Not a goldbrick.By John DeSando, WCBE's "It's Movie Time"

"Film noir experiences periodic rebirth and rediscovery. Whenever we have any moment of deep societal rift or disruption in America, one of the ways we can express it is through the ideas and behavior in film noir." John Briley, cinematographer

In the film Brick, Brendan (Joseph Gordon-Levitt) is a high school Bogart without Bogie's charisma or trench coat but with enough terse, wisecracking remarks to qualify for film noir status as a teen shamus a few miles shy of The Maltese Falcon yet close enough for Brick to win the Special Jury Prize for Originality of Vision in 2005 at Sundance. When Brendan says to some pothead thugs, "I got all five senses and I slept last night; that puts me six up on the lot of you," it's a noir home run.
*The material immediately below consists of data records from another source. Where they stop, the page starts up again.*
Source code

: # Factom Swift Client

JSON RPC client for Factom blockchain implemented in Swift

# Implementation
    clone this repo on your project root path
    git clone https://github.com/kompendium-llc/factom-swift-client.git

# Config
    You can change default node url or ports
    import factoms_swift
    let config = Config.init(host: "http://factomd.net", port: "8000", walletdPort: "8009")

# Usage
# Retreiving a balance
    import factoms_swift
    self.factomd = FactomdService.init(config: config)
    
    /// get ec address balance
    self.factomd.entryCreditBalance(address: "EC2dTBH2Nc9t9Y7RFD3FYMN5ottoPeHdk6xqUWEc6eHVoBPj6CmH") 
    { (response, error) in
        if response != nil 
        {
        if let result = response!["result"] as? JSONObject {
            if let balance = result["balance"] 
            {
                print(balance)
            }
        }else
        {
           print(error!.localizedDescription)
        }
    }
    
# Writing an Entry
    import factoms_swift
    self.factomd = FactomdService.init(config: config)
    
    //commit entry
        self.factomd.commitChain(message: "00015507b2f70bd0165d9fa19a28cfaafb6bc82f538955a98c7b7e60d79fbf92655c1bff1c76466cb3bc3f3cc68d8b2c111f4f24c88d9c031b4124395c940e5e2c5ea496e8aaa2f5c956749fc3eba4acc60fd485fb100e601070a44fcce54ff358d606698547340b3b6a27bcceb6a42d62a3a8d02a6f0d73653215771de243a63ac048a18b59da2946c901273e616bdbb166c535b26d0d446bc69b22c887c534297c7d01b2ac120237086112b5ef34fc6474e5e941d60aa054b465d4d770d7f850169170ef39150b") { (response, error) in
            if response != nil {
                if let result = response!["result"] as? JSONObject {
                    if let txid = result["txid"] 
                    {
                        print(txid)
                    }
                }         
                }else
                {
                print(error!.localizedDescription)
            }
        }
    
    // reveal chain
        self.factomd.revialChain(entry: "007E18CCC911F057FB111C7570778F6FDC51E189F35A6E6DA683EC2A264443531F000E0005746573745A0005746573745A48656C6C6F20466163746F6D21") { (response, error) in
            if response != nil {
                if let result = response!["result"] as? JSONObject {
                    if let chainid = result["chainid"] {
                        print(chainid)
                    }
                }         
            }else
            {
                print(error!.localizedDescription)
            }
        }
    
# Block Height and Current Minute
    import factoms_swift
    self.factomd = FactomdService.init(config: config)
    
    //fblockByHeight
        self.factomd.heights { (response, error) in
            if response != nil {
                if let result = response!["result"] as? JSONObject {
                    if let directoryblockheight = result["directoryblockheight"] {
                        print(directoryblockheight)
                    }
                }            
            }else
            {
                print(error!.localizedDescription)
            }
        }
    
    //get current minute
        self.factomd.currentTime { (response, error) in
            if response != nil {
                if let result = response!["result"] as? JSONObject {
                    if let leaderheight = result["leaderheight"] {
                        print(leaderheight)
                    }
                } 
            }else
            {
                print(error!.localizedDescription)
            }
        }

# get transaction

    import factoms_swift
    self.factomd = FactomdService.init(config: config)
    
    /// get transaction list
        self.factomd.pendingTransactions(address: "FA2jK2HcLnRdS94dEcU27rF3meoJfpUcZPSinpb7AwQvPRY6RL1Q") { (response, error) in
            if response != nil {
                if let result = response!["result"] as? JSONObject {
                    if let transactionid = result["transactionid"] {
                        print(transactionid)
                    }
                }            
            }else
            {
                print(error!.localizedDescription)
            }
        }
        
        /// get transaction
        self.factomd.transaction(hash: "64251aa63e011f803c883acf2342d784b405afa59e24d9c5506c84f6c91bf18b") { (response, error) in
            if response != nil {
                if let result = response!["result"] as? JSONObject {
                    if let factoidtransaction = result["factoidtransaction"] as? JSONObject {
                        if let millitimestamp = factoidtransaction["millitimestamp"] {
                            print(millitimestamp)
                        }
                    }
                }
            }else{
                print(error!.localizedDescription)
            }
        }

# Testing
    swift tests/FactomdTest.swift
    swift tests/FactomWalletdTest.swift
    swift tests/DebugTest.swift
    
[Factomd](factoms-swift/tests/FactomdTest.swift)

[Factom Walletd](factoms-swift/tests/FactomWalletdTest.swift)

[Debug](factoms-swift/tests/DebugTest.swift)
Even femme fatale Laura's voice is too high to be mistaken for Bacall's. Yet the film feels at times like adult noir, looks like it with its constant beatings, and sounds like it with its ubiquitous trumpet moan. Lucas Haas as The Pin is homely enough to be a drug kingpin yet immature enough to keep this inventive takeoff still a teen version of some very gloomy Dashiell Hammett detective stories. Haas's
duck head cane and orthopedic shoes keep the tone closer to light than dark.

Brick is no goldbrick; it's a stylish "B" film with "A" film creativityabout a dangerously-active "brick" of heroin. It tells a challenging story with tough teenage argot spoken by engaging young actors.

Watch out though because it's bloody business dealing in drugs, be it teens or adults, knockoff or noir.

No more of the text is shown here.